Aim of the task - Copy exactly the stretch of data below from the line with "The directory that will" through the line with "### -t, --tap_changers", including both of those lines.

(Data under study Opens)

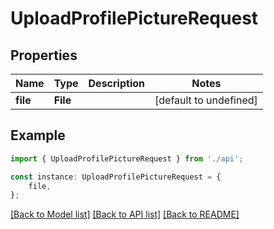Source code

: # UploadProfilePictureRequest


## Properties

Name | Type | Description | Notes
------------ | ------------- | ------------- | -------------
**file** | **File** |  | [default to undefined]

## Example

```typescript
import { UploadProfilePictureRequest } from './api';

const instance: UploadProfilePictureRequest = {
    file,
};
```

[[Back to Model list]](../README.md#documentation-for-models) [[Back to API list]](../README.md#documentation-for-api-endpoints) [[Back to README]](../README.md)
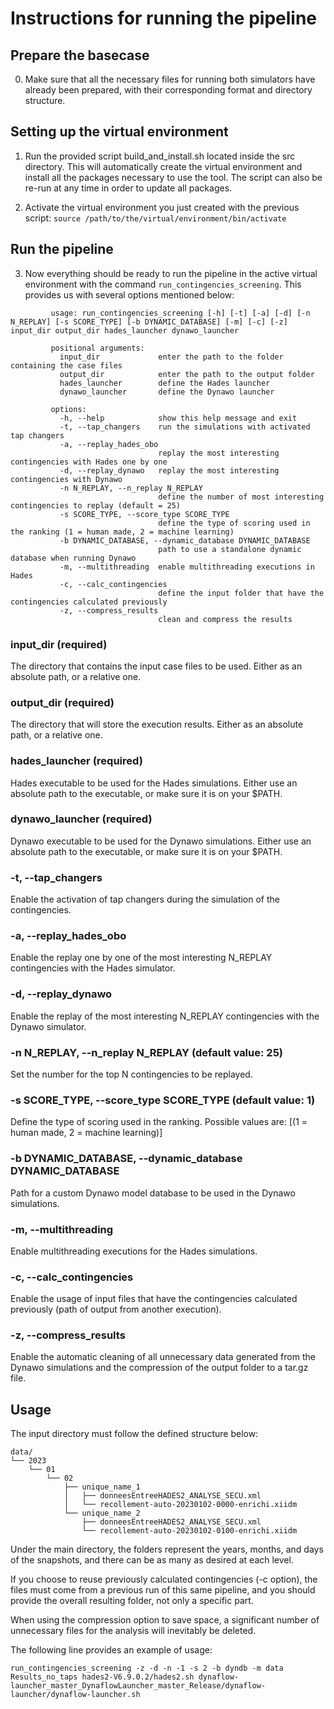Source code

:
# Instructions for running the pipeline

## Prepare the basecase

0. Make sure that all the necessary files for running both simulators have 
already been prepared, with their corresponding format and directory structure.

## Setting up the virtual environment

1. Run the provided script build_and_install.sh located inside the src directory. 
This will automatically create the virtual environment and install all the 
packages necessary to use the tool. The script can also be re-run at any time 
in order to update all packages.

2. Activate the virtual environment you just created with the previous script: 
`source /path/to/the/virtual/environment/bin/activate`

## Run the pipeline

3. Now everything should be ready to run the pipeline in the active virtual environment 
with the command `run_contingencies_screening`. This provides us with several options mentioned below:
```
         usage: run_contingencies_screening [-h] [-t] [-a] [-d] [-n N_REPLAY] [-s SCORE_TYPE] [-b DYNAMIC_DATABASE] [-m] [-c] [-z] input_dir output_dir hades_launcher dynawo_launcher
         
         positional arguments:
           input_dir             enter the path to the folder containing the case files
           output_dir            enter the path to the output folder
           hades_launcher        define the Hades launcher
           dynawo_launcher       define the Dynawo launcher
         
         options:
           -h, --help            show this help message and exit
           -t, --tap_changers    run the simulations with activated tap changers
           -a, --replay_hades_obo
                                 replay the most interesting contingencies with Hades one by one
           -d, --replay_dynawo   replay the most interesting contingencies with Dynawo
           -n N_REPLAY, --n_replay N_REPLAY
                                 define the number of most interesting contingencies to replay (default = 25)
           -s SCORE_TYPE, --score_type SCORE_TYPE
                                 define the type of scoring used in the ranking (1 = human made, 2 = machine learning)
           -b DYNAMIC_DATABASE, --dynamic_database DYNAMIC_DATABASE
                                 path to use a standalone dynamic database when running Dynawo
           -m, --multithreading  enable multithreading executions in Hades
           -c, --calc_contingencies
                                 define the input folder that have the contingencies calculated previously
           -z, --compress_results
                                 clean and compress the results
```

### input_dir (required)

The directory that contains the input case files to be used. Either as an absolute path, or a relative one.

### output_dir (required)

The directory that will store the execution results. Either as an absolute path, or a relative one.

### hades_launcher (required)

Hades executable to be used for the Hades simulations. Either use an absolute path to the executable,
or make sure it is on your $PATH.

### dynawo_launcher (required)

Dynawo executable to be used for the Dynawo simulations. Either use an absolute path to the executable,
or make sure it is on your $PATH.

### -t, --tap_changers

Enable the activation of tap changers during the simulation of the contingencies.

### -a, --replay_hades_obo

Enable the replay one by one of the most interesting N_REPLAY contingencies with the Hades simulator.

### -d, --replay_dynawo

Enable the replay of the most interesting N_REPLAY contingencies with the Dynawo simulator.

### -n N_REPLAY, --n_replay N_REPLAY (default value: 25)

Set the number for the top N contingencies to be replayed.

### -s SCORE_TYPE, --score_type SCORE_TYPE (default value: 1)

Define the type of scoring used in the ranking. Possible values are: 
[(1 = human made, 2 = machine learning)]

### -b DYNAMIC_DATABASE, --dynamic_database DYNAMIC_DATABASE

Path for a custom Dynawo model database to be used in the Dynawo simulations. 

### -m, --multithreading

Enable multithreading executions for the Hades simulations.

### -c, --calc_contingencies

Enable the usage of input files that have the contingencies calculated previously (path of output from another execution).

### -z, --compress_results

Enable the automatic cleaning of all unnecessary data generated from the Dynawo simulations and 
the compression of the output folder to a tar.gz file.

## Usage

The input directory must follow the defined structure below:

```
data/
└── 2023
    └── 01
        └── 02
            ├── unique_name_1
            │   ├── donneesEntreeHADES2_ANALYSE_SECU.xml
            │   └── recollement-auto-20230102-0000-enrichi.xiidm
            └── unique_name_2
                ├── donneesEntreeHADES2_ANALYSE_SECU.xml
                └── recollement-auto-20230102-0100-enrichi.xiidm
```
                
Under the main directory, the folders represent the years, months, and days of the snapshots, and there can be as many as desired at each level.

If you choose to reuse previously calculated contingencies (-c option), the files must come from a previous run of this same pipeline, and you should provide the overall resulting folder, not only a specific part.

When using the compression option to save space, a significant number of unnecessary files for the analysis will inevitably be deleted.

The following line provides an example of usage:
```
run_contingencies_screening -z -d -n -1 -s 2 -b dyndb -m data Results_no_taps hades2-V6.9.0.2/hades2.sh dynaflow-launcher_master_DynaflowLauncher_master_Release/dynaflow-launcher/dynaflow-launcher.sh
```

(Data under study Closes)
(Data under study Opens)

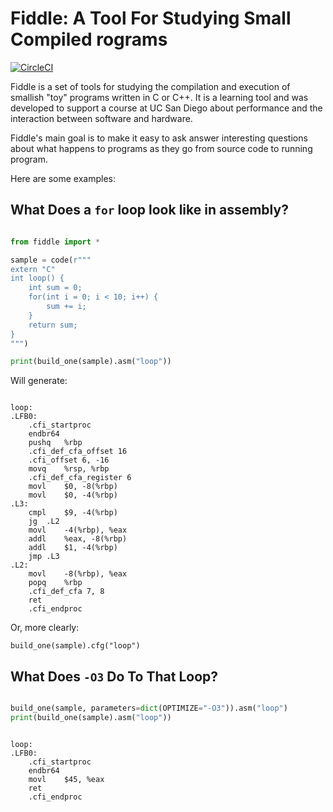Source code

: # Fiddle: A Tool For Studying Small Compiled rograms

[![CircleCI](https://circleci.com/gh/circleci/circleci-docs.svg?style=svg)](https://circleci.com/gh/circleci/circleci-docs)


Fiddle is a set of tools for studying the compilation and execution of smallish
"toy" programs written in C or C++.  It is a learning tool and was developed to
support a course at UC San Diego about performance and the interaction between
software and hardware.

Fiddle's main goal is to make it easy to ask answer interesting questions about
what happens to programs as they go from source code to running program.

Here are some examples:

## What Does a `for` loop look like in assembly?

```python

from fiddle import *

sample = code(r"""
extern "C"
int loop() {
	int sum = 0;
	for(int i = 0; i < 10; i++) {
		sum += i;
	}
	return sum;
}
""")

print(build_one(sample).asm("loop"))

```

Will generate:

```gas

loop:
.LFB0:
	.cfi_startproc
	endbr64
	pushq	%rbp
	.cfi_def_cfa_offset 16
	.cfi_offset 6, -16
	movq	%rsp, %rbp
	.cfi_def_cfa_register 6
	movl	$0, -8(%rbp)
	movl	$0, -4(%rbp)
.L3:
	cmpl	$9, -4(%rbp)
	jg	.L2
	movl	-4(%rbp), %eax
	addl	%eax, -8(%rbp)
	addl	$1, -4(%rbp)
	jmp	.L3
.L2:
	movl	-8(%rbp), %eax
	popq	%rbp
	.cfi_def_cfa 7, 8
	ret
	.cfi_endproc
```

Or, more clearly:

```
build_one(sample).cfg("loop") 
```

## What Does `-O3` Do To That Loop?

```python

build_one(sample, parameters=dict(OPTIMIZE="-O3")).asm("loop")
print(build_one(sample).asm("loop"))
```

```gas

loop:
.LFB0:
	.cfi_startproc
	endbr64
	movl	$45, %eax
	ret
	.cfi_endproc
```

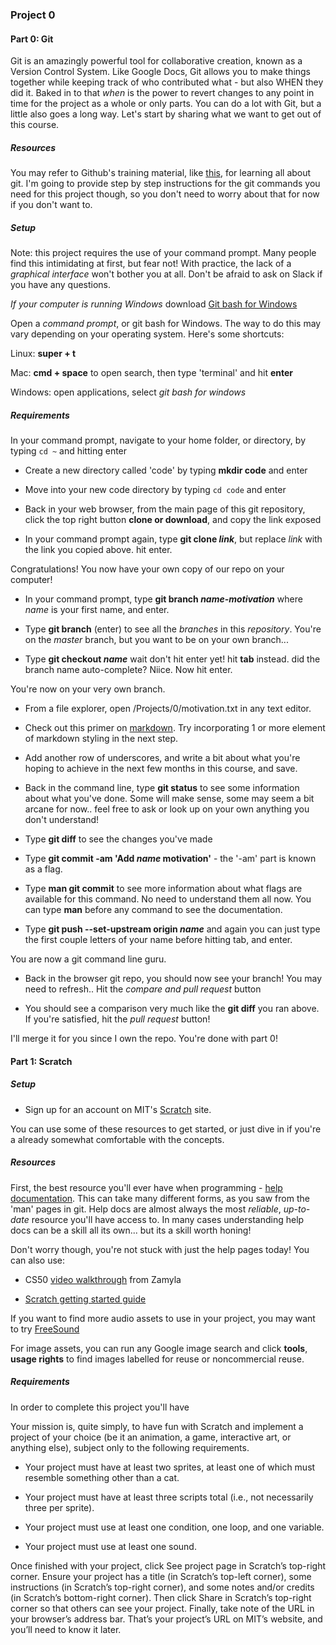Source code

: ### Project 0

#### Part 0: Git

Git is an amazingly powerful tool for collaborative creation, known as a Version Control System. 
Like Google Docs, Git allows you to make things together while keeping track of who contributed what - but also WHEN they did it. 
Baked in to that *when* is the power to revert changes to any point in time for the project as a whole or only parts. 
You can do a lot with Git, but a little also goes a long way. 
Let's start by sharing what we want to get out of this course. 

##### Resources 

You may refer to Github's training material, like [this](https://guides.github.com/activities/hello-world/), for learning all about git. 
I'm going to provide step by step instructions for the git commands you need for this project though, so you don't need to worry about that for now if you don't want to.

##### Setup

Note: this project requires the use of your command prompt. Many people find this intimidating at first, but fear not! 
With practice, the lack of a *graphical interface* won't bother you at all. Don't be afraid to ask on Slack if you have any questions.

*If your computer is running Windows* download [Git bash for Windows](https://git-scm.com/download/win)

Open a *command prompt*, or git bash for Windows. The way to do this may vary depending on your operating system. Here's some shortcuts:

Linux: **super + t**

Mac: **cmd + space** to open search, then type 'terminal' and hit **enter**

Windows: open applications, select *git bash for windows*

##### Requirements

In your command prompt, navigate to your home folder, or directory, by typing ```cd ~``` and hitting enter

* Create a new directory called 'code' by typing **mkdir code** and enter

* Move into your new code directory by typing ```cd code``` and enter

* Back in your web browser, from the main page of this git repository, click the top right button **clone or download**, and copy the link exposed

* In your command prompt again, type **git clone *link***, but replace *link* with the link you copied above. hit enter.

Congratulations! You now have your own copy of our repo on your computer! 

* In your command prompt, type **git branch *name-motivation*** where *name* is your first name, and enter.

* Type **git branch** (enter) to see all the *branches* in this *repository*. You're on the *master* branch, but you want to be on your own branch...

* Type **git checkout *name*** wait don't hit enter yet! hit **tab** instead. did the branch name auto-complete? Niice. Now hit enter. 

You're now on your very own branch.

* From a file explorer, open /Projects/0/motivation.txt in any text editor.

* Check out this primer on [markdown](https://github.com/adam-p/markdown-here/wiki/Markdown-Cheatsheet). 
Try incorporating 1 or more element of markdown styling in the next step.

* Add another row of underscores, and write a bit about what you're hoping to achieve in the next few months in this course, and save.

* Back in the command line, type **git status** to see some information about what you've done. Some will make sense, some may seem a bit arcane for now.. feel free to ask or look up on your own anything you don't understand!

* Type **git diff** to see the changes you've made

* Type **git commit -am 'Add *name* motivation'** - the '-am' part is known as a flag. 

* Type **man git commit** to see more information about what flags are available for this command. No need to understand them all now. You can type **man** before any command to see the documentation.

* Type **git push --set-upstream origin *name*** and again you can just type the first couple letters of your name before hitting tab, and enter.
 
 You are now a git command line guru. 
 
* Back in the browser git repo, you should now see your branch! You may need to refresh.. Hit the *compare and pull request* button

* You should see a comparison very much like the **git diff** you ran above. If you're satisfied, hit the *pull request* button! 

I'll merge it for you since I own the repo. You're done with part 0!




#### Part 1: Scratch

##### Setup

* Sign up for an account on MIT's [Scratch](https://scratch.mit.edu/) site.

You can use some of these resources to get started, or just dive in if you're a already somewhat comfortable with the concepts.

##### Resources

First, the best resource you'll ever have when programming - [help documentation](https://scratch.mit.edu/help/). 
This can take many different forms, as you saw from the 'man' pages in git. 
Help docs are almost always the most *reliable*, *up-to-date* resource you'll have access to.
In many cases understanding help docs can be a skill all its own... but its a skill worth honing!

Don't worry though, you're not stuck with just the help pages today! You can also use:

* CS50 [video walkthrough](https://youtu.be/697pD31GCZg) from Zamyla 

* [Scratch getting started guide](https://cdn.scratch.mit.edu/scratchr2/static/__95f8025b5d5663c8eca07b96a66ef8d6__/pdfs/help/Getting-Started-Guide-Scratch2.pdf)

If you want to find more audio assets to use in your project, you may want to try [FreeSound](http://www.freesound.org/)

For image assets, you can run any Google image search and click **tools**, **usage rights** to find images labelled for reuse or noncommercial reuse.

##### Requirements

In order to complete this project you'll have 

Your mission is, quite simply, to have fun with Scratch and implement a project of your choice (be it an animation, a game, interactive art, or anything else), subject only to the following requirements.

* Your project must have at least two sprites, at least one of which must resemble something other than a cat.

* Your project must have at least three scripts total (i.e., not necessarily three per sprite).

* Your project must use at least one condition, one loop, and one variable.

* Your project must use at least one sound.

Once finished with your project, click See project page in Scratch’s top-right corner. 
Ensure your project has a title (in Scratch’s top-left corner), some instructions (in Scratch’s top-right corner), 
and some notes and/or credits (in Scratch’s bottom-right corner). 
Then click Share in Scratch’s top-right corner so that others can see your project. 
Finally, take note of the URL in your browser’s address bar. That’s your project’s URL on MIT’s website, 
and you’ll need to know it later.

(Data under study Closes)
(Data under study Opens)

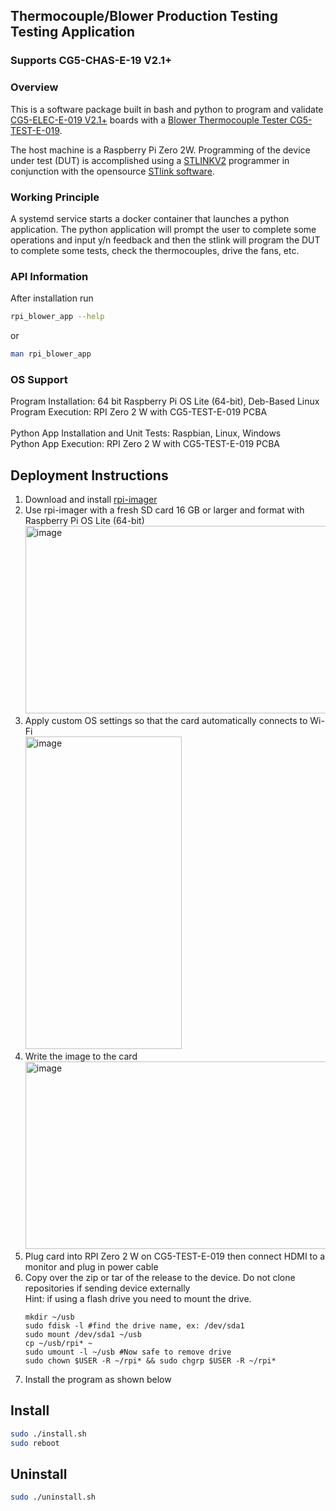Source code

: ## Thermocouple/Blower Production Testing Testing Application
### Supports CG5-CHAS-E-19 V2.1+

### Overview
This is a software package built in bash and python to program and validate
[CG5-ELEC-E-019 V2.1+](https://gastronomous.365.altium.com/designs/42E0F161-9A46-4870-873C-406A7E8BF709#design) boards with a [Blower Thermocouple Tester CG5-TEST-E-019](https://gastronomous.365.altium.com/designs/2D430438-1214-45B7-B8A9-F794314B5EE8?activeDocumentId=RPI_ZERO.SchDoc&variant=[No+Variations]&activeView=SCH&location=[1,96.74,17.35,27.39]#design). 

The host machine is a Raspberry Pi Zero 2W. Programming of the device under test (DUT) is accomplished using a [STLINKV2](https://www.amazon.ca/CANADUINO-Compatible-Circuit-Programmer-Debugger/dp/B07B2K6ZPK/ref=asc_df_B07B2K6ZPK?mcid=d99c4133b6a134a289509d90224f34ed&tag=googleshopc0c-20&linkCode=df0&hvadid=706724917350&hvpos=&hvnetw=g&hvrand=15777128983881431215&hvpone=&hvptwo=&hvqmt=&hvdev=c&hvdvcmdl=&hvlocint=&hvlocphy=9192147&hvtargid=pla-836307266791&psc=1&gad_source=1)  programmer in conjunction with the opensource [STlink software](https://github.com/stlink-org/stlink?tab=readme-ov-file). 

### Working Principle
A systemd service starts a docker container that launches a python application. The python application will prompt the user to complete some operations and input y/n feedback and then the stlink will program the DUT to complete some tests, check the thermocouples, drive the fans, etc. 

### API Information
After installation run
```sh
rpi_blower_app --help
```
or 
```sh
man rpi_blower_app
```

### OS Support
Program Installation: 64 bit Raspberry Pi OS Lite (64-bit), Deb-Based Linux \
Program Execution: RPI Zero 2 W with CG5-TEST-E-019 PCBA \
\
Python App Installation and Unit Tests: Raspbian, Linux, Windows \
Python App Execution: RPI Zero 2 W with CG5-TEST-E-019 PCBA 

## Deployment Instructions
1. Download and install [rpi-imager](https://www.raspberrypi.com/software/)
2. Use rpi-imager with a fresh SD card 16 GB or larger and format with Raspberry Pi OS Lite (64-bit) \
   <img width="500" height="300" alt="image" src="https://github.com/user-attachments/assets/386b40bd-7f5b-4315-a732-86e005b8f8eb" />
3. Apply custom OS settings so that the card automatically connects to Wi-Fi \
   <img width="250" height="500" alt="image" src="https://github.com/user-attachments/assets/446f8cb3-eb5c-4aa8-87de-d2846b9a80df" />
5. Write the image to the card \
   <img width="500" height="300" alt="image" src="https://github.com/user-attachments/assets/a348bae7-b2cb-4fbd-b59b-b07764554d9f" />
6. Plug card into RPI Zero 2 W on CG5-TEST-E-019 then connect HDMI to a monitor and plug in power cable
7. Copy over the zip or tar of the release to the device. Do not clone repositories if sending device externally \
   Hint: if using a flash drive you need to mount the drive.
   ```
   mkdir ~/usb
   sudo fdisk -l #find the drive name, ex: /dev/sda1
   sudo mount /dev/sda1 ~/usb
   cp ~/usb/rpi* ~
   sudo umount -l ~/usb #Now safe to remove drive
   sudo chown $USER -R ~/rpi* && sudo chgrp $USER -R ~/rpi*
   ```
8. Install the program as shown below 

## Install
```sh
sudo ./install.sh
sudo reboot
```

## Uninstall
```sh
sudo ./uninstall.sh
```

(Data under study Closes)

Output of the exercise -
The directory that will store the execution results. Either as an absolute path, or a relative one.

### hades_launcher (required)

Hades executable to be used for the Hades simulations. Either use an absolute path to the executable,
or make sure it is on your $PATH.

### dynawo_launcher (required)

Dynawo executable to be used for the Dynawo simulations. Either use an absolute path to the executable,
or make sure it is on your $PATH.

### -t, --tap_changers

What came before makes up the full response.